*Required action*
Check every line below for the word "from" and copy each one that has it.

*The input*
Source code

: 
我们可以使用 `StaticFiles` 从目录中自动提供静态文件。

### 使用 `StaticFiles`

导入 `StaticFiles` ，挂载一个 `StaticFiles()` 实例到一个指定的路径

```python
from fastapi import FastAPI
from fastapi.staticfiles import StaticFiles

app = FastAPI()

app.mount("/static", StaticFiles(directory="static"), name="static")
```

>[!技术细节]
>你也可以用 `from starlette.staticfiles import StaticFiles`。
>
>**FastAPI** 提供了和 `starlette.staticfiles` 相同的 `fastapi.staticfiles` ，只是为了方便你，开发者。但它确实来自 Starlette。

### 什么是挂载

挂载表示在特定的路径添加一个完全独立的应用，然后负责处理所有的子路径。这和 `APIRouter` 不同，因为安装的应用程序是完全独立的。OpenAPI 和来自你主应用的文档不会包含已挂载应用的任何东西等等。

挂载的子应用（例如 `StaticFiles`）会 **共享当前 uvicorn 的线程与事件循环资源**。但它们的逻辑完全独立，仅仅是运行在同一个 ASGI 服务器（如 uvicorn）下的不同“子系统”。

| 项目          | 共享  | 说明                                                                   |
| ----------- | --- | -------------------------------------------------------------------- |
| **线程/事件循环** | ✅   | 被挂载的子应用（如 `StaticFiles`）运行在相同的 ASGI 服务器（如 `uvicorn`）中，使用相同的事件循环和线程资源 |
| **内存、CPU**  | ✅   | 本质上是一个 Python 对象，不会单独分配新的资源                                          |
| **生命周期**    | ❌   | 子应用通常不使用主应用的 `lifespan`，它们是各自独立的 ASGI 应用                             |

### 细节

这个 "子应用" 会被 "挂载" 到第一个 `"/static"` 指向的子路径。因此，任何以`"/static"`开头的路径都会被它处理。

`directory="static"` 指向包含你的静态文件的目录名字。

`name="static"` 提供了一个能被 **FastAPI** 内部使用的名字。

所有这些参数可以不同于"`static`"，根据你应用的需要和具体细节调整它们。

*Written solution*
from fastapi import FastAPI
from fastapi.staticfiles import StaticFiles
>你也可以用 `from starlette.staticfiles import StaticFiles`。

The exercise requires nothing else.